Model Selection Based on Cross Validation in R
Introduction Model Selection
In statistics, Model Selection Based on Cross Validation in R plays a vital role. The prediction problem is about predicting a response (either continuous or discrete) using a set of predictors (some of them may be continuous, others may be discrete). The solution to such a problem is to build a prediction model on a training sample. This process presents two (related) challenges:
We often have many candidate models (e.g. regression, tree, neural net, SVM, etc). Each model may have many sub-models specified by hyper-parameters that need to be tuned for optimal prediction performance (e.g. variable selection, shrinkage/penalty factor, smoothing/complexity parameter, Bayesian hyper-priors, etc.). In order to choose the (approximate) best model, we need to estimate objectively the performance of different models and their sub-models.
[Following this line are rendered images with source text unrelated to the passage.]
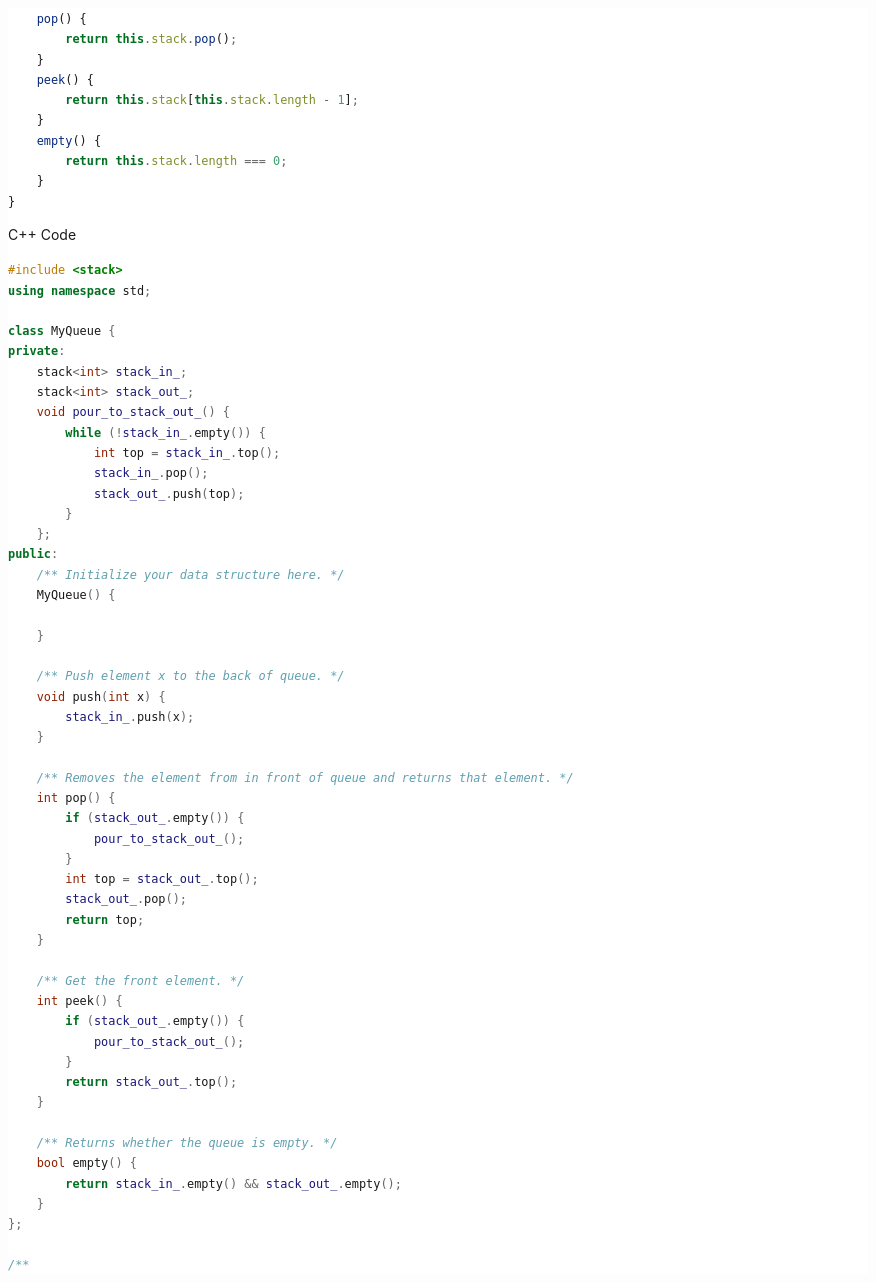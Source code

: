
 ```js
    pop() {
        return this.stack.pop();
    }
    peek() {
        return this.stack[this.stack.length - 1];
    }
    empty() {
        return this.stack.length === 0;
    }
}
```

C++ Code
```cpp
#include <stack>
using namespace std;

class MyQueue {
private:
    stack<int> stack_in_;
    stack<int> stack_out_;
    void pour_to_stack_out_() {
        while (!stack_in_.empty()) {
            int top = stack_in_.top();
            stack_in_.pop();
            stack_out_.push(top);
        }
    };
public:
    /** Initialize your data structure here. */
    MyQueue() {

    }
    
    /** Push element x to the back of queue. */
    void push(int x) {
        stack_in_.push(x);
    }
    
    /** Removes the element from in front of queue and returns that element. */
    int pop() {
        if (stack_out_.empty()) { 
            pour_to_stack_out_();
        }
        int top = stack_out_.top();
        stack_out_.pop();
        return top;
    }
    
    /** Get the front element. */
    int peek() {
        if (stack_out_.empty()) { 
            pour_to_stack_out_();
        }
        return stack_out_.top();
    }
    
    /** Returns whether the queue is empty. */
    bool empty() {
        return stack_in_.empty() && stack_out_.empty();
    }
};

/**
```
Once we decide on the best model, we want to estimate its test error by making a prediction on a new sample, which provides an objective judgment on the performance of this final model.
Besides the test error, other model assessment tools such as ROC Curve or Calibration Plot may be useful.
To estimate the test errors of different models and to assess the final model objectively, we shall ideally split the dataset into three parts
Training Sample It is used for model estimation by estimating the model parameters. It can be 50% of the data.
Validation Sample It is used for model selection by estimating the test error of each candidate model. It can be 25% of the data.
Test Sample It is used for model assessment by estimating the test error of the final chosen model. It can be the remaining 25% of the data.
If the data is insufficient to be split into three parts, we can drop the Test Sample if we can accept (slightly) biased model assessments. In addition, we can drop the Validation Sample and use CV (Cross Validation) or Bootstrap method on the Training Sample to estimate the test errors to do the model selection.
Basically, the CV or Bootstrap method use the training sample efficiently by generating internal small validation samples. Alternatively, we can use analytical estimators such as AIC or BIC, which may not be available for some models. In general, my recommendation is to use 5-fold or 10-fold CV.
Model Selection Based on Cross Validation (CV)
Because analytical model selection metrics such as AIC or BIC are not universally available for all models (e.g. trees, SVM), we usually use:
- Bootstrap for model selection
In general, Cross-Validation(CV) and Bootstrap have similar performance. However, the Bootstrap method (e.g. the “.632+” estimator) is generally more computationally intensive than CV. What’s more, the concept of CV is simple and easy to communicate
How CV Works Consider a 10-fold CV, we would split the Training Sample into 10 roughly equal-sized parts. For the 1st part, we fit the model to the other 9 parts of the data, and calculate the prediction error, 1, of the fitted model on this 1st part of the data; then we repeat this process on the 2nd part of data, producing 2, and so on and so forth.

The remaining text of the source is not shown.